[Task goal]:
Take the line containing "Needs investigation. V1." and every line after it in the data below, and print them exactly as given, with nothing else.

[Provided data]:
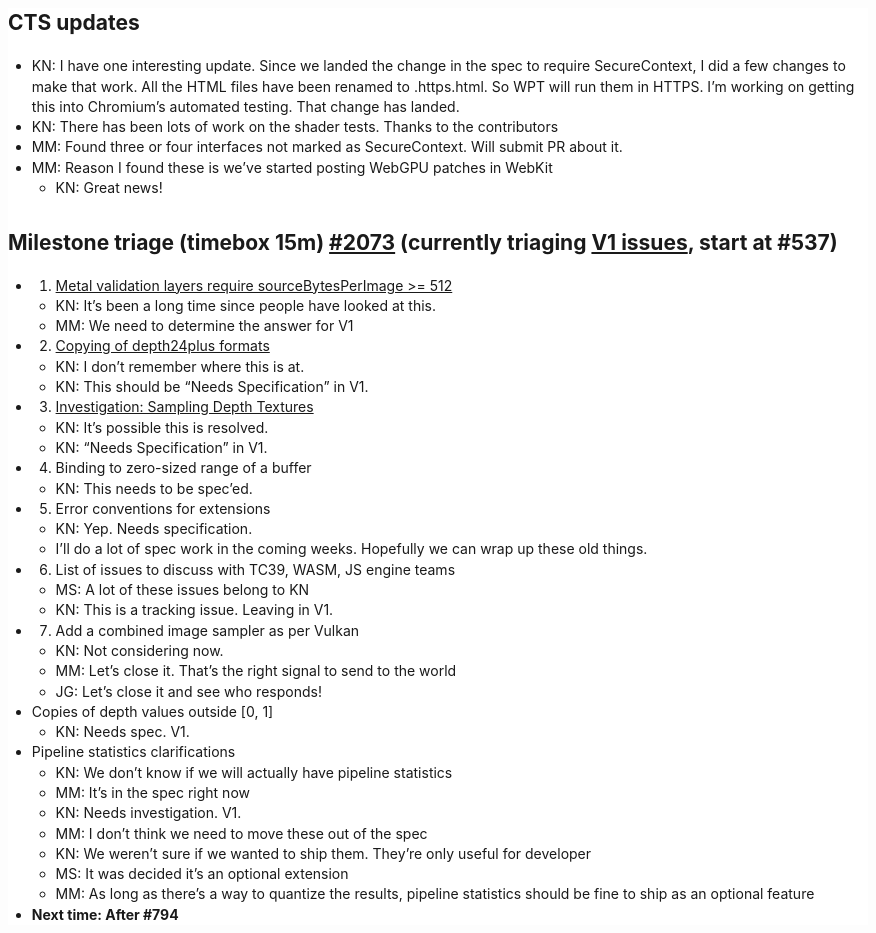 
## CTS updates



* KN: I have one interesting update. Since we landed the change in the spec to require SecureContext, I did a few changes to make that work. All the HTML files have been renamed to .https.html. So WPT will run them in HTTPS. I’m working on getting this into Chromium’s automated testing. That change has landed. 
* KN: There has been lots of work on the shader tests. Thanks to the contributors
* MM: Found three or four interfaces not marked as SecureContext. Will submit PR about it.
* MM: Reason I found these is we’ve started posting WebGPU patches in WebKit
    * KN: Great news!


## Milestone triage (timebox 15m) [#2073](https://github.com/gpuweb/gpuweb/issues/2073) (currently triaging [V1 issues](https://github.com/gpuweb/gpuweb/issues?q=is%3Aopen+is%3Aissue+milestone%3AV1.0+-label%3Awgsl), start at #537)



* 1. [Metal validation layers require sourceBytesPerImage >= 512](https://github.com/gpuweb/gpuweb/issues/537)
    * KN: It’s been a long time since people have looked at this.
    * MM: We need to determine the answer for V1
* 2. [Copying of depth24plus formats](https://github.com/gpuweb/gpuweb/issues/652)
    * KN: I don’t remember where this is at.
    * KN: This should be “Needs Specification” in V1.
* 3. [Investigation: Sampling Depth Textures](https://github.com/gpuweb/gpuweb/issues/659)
    * KN: It’s possible this is resolved.
    * KN: “Needs Specification” in V1.
* 4. Binding to zero-sized range of a buffer
    * KN: This needs to be spec’ed.
* 5. Error conventions for extensions
    * KN: Yep. Needs specification.
    * I’ll do a lot of spec work in the coming weeks. Hopefully we can wrap up these old things.
* 6. List of issues to discuss with TC39, WASM, JS engine teams
    * MS: A lot of these issues belong to KN
    * KN: This is a tracking issue. Leaving in V1.
* 7. Add a combined image sampler as per Vulkan
    * KN: Not considering now.
    * MM: Let’s close it. That’s the right signal to send to the world
    * JG: Let’s close it and see who responds!
* Copies of depth values outside [0, 1]
    * KN: Needs spec. V1.
* Pipeline statistics clarifications
    * KN: We don’t know if we will actually have pipeline statistics
    * MM: It’s in the spec right now
    * KN: Needs investigation. V1.
    * MM: I don’t think we need to move these out of the spec
    * KN: We weren’t sure if we wanted to ship them. They’re only useful for developer
    * MS: It was decided it’s an optional extension
    * MM: As long as there’s a way to quantize the results, pipeline statistics should be fine to ship as an optional feature
* **Next time: After #794**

[Exercise solution]:
    * KN: Needs investigation. V1.
    * MM: I don’t think we need to move these out of the spec
    * KN: We weren’t sure if we wanted to ship them. They’re only useful for developer
    * MS: It was decided it’s an optional extension
    * MM: As long as there’s a way to quantize the results, pipeline statistics should be fine to ship as an optional feature
* **Next time: After #794**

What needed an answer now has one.